What’s most immediately striking about Wade Bowen is his voice, a relatively high tenor that’s just smoky and ragged enough to convey the world-weariness and hard-earned perspective of traditional country songs. Both the timbre of his voice and his thoughtful sense of phrasing stand out among his contemporaries: A lesser singer would’ve turned “You Had Me at My Best,” the lead single from his second album, If We Ever Make It Home, into the kind of empty, swinging-dick posturing of a latter-day Toby Keith or Montgomery Gentry cut, or a song like “Turn on the Lights,” on which Bowen recounts the strain that his wife’s postpartum depression put on their marriage, into a cloying, overwrought nightmare. Bowen, instead, approaches both songs with restraint and self-reflection that recalls many of Gary Allan’s better performances.

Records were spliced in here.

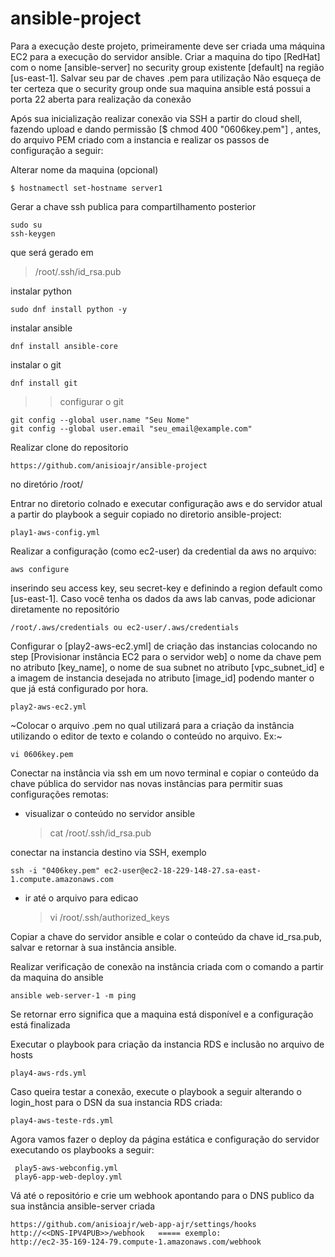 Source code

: # ansible-project

Para a execução deste projeto, primeiramente deve ser criada uma máquina EC2 para a execução do servidor ansible. 
Criar a maquina do tipo [RedHat] com o nome [ansible-server] no security group existente [default] na região [us-east-1].
Salvar seu par de chaves .pem para utilização
Não esqueça de ter certeza que o security group onde sua maquina ansible está possui a porta 22 aberta para realização da conexão

Após sua inicialização realizar conexão via SSH a partir do cloud shell, fazendo upload e dando permissão [$ chmod 400 "0606key.pem"] , antes, do arquivo PEM criado com a instancia e realizar os passos de configuração a seguir:

Alterar nome da maquina (opcional)

    $ hostnamectl set-hostname server1
   
Gerar a chave ssh publica para compartilhamento posterior 

    sudo su
    ssh-keygen
que será gerado em
> /root/.ssh/id_rsa.pub

instalar python

    sudo dnf install python -y

instalar ansible     

    dnf install ansible-core

instalar o git

    dnf install git

>> configurar o git

    git config --global user.name "Seu Nome"
    git config --global user.email "seu_email@example.com"
>> 

Realizar clone do repositorio

    https://github.com/anisioajr/ansible-project
 no diretório /root/


Entrar no diretorio colnado e executar configuração aws e do servidor atual a partir do playbook a seguir copiado no diretorio ansible-project:

    play1-aws-config.yml

Realizar a configuração (como ec2-user) da credential da aws no arquivo:

    aws configure

inserindo seu access key, seu secret-key e definindo a region default como [us-east-1].
Caso você tenha os dados da aws lab canvas, pode adicionar diretamente no repositório

    /root/.aws/credentials ou ec2-user/.aws/credentials

Configurar o [play2-aws-ec2.yml] de criação das instancias colocando no step [Provisionar instância EC2 para o servidor web] o nome da chave pem no atributo [key_name], o nome de sua subnet no atributo [vpc_subnet_id] e a imagem de instancia desejada no atributo [image_id] podendo manter o que já está configurado por hora.

    play2-aws-ec2.yml

~Colocar o arquivo .pem no qual utilizará para a criação da instância utilizando o editor de texto e colando o conteúdo no arquivo. Ex:~

    vi 0606key.pem


Conectar na instância via ssh em um novo terminal e copiar o conteúdo da chave pública do servidor nas novas instâncias para permitir suas configurações remotas:
- visualizar o conteúdo no servidor ansible

  > cat /root/.ssh/id_rsa.pub
  
conectar na instancia destino via SSH, exemplo

    ssh -i "0406key.pem" ec2-user@ec2-18-229-148-27.sa-east-1.compute.amazonaws.com

- ir até o arquivo para edicao 

  > vi /root/.ssh/authorized_keys
  
Copiar a chave do servidor ansible e colar o conteúdo da chave id_rsa.pub, salvar e retornar à sua instância ansible.
  
Realizar  verificação de conexão na instância criada com o comando a partir da maquina do ansible

    ansible web-server-1 -m ping

Se retornar erro significa que a maquina está disponível e a configuração está finalizada

Executar o playbook para criação da instancia RDS e inclusão no arquivo de hosts

    play4-aws-rds.yml

Caso queira testar a conexão, execute o playbook a seguir alterando o login_host para o DSN da sua instancia RDS criada:

    play4-aws-teste-rds.yml

 Agora vamos fazer o deploy da página estática e configuração do servidor executando os playbooks a seguir:

     play5-aws-webconfig.yml
     play6-app-web-deploy.yml

Vá até o repositório e crie um webhook apontando para o DNS publico da sua instância ansible-server criada

    https://github.com/anisioajr/web-app-ajr/settings/hooks
    http://<<DNS-IPV4PUB>>/webhook   ===== exemplo:
    http://ec2-35-169-124-79.compute-1.amazonaws.com/webhook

It helps his cause that he has also co-written or covered songs that are better than what many other Music Row acts are recording. While the title track is a bit too didactic as a would-be gospel number, songs like “Ghost in This Town,” “Why Makes Perfect Sense” and “Trouble” display Bowen’s ability to bring a novel perspective and some well-turned phrases to conventional genre tropes. The album’s best cut is a duet with Chris Knight on the austere, minimalist “Daddy and the Devil,” which showcases Bowen’s willingness to record more challenging material that doesn’t rely on easy sentiment or cheap nostalgia.
That he isn’t as easy a sale as someone like Rodney Atkins or Keith Anderson works against Bowen, but acts like Allan, Dierks Bentley, Jamey Johnson, Miranda Lambert and Little Big Town have proven that mainstream country can and will accommodate artists of distinction and vision when given sufficient support. If not as singular a statement as Allan’s Tough All Over or Lambert’s Crazy Ex-Girlfriend, If We Ever Make It Home is certainly a strong enough record to break Bowen to a wide audience and to put him in the company of the genre’s most vital artists.